When did your love of food start and why did you decide to become a chef?

To be honest, mostly from being in kitchens. I wouldn’t say I was big on food when I was young. Being from Cornwall, I used to love making pasties and bits with mum, but I think my real love of food has grown as the level of kitchen I’ve worked at has also grown.

What kinds of challenges did you face establishing yourself as a chef and how did you overcome those challenges? 

I actually don’t think I’ve had it as hard as a lot of people. I know that many have horror stories about how they grew up working in restaurants. I think with me, I was sort of conditioned to believe that kitchens needed to be shouty, and they need to be hard etc. I worked under a chef in Falmouth who was not a particularly nice guy and a bit of a bully. He then moved to work under Paul Ripley and fortunately took me with him, but Paul eventually fired the guy because of his behaviour. Paul then took me to one side and told me that he was going to keep me on, and explained how he didn’t agree with how my former boss treated people. It was a real eye-opener for me and I think a good lesson – it set a good example for me going forward.

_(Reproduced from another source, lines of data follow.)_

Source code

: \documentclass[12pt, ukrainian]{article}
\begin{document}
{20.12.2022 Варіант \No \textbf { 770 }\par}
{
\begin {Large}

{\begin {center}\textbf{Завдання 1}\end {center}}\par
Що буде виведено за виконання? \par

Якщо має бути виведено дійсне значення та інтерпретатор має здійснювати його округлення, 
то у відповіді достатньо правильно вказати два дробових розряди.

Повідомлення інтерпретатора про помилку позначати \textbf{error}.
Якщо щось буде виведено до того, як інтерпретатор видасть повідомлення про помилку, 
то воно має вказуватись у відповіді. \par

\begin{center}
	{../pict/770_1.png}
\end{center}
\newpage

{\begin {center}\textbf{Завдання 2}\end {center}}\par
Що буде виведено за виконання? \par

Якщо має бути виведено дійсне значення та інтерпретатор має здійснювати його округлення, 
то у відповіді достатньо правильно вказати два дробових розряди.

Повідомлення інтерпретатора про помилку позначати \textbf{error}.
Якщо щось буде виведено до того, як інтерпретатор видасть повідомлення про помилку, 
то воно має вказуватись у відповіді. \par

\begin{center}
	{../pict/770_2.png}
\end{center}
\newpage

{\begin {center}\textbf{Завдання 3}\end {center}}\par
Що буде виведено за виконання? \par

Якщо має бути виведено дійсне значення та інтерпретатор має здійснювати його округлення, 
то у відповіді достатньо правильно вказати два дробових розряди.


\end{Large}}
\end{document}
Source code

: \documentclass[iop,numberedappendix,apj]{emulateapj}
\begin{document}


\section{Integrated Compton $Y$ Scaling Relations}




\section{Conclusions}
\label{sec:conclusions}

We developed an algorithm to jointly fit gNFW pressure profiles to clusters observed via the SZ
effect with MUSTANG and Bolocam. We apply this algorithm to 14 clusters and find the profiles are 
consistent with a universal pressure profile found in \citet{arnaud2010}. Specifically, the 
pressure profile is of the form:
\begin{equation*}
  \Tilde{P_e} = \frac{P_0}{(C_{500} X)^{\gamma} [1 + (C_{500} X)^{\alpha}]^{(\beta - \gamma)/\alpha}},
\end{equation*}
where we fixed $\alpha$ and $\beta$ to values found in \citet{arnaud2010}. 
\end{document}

What chef most influenced your style of cooking? 

My time with Nathan Outlaw was huge for me. He’s an unbelievable cook and an unbelievable human being. He’s everything I aspire to be in a chef, even now. We’ve obviously got a lot of cross-over of recipes through all of our time spent together. The biggest thing I remember him saying is that the worst comment anyone can say when they leave your restaurant, is that the food was bland or didn’t taste of anything. So for me, I’d rather someone walk away and say it’s too much rather than say that it didn’t taste of anything.

What’s something on your culinary bucket list you’d like to accomplish?

I don’t know, I think I’m very lucky that I get to travel around the world, and whenever I go to places there’s food that I want to eat and taste. For example I went to Rome and had a Cacio e pepe. I’ve been to Hong Kong and eaten XO. Wherever there’s local cuisine or produce – that’s what I like to enjoy. I’d actually really love to go to Iceland and taste the proper king crab. That stuff is important to me.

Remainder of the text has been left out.